Monday, August 09, 2004

Mr. Monk and Federal Regulator Creep

Don't think I can link my book The Pure Investor to my watching too much television. Think again. Friday at 10:00 p.m. The Divine Mrs. M. likes to watch Monk on USA. From the official site:
Adrian Monk (Tony Shalhoub) was once a rising star with the San Francisco Police Department, legendary for using unconventional means to solve the department's most baffling cases. But after the tragic (and still unsolved) murder of his wife, the devastated Monk became obsessive-compulsive. His psychological disorder has caused him to develop an abnormal fear of virtually everything: germs, heights, crowds... even milk. His condition eventually cost him his job, and continues to pose unique challenges in his daily life.

This translates into having a cute 20-minute mystery so Mr. Monk gets to act strangly for 40-minutes (i.e. he demands wipes after shaking hands, he cleans up crime scenes during the investigation, etc.)

I find the show innocuous and charming, but a thought crossed my mind this Friday past. Does society consider mental disorders disabilities? If so, isn't laughing at Mr. Monk fixing the knit on a murder's sweater cruel? Isn't laughing at him having a panic attack in a locked panic room mean? If, instead, Mr. Monk hadn't the use of his legs would it be funny watching him trying to go up a too steep ramp or getting his his wheels caught on a curb and falling into the street? I think not and I'm sure there is a site protesting this somewhere. Here's one article (the writer is an editor for a new journal of literature and disability culture; there's a job for everyone). I'm shocked I didn't find more quickly, but that dovetails into my next point.

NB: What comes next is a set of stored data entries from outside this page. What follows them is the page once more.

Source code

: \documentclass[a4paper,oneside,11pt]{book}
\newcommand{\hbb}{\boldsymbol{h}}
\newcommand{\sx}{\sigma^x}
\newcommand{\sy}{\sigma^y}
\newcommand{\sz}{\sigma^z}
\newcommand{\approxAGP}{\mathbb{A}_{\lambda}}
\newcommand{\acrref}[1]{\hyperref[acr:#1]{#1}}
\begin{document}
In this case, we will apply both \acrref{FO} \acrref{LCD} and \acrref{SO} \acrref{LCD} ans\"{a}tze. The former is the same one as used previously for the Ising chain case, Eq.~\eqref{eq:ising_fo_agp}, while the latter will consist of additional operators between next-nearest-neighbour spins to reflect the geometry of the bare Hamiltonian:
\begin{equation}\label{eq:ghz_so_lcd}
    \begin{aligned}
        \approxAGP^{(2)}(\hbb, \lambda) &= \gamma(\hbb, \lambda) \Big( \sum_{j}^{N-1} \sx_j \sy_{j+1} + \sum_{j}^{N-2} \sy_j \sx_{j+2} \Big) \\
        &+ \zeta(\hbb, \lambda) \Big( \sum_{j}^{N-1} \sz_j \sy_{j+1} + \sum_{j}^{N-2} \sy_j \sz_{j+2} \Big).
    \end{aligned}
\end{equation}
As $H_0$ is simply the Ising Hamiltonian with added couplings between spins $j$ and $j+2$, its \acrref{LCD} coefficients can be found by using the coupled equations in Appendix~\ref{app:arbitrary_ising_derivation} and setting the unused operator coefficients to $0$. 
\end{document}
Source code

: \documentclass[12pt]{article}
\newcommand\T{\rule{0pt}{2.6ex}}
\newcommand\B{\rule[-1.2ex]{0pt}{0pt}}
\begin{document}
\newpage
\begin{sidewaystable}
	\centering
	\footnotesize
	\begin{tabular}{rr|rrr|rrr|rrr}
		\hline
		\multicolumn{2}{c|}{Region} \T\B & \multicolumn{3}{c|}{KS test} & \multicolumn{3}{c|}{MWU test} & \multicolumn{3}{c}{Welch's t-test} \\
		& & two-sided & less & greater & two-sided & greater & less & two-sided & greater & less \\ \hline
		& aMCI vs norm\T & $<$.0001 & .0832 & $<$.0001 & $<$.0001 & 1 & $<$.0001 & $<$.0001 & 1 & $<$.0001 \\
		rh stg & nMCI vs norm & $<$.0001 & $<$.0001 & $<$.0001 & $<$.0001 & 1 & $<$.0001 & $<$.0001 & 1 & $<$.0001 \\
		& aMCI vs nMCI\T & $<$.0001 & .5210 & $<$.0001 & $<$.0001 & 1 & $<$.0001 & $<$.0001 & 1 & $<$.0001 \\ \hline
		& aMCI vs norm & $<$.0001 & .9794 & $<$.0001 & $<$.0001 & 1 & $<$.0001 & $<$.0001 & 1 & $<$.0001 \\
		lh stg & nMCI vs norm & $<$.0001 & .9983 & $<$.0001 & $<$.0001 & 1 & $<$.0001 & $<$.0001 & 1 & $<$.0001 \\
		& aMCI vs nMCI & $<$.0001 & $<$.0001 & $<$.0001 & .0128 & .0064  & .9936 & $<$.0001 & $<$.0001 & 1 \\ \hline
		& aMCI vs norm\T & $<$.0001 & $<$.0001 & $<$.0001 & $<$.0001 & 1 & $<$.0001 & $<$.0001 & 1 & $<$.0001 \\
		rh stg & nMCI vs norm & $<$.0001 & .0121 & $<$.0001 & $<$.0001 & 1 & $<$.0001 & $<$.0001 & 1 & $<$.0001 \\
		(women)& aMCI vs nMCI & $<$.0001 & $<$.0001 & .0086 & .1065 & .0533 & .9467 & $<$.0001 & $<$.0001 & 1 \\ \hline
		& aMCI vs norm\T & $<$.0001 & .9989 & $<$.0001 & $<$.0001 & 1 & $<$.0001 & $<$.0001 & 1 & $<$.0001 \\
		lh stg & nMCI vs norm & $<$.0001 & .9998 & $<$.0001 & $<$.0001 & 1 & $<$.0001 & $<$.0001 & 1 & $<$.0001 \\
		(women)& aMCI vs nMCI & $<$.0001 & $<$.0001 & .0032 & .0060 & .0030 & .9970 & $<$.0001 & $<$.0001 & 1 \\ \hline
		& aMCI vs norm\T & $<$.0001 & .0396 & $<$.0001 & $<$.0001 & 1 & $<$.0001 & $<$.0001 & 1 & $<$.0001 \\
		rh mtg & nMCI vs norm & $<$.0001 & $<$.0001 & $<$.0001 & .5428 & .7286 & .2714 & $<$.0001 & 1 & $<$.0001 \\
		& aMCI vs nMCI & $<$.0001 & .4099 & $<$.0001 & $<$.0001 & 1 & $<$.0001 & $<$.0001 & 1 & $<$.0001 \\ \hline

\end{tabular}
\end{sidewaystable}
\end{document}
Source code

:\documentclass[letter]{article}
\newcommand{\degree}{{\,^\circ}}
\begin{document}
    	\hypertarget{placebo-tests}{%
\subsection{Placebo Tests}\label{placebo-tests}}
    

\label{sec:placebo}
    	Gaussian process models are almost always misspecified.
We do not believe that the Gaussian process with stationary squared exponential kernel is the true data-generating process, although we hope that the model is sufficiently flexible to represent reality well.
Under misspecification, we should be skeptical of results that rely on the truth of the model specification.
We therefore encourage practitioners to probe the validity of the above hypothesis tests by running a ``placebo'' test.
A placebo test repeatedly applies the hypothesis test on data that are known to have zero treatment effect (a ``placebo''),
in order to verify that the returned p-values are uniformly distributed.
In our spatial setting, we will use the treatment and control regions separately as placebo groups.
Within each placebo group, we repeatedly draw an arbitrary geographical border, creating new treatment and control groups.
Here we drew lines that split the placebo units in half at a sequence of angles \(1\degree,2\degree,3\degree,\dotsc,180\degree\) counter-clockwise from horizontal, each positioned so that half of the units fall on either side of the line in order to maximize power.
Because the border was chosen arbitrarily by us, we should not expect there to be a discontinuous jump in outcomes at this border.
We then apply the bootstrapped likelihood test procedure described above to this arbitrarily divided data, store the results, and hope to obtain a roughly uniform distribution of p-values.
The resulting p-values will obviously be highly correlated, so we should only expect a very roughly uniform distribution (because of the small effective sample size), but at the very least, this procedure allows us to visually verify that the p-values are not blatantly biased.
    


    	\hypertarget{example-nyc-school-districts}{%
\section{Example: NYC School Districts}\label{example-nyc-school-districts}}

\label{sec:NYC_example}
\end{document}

The American's with Disabilities Act was passed 14 years ago and in effect said that we need to accomodate all those with disabilities - physical as well as mental. The ADA was one of the most expensive regulations imposed on the country and the costs are still being calculated. One of the wonders of human nature is that you can't legistlate the human brain. Just because you pass a voting rights act doesn't mean racism is ended. And just because you pass the ADA doesn't mean some poor man dealing with Obessive Compulsive Disorder isn't just plain funny while a cripple falling down a flight of stairs isn't.

In my book, I deal with the costs regulations impose on the market. I call them the fourth tax. Each additional regulation is an eroding of market returns. At times, regulations also give us a glimpse into ourselves. Does society think that extending protections to those with mental disorders is as valuable as extending them to physical handicaps? I think Monk's high ratings answers "no."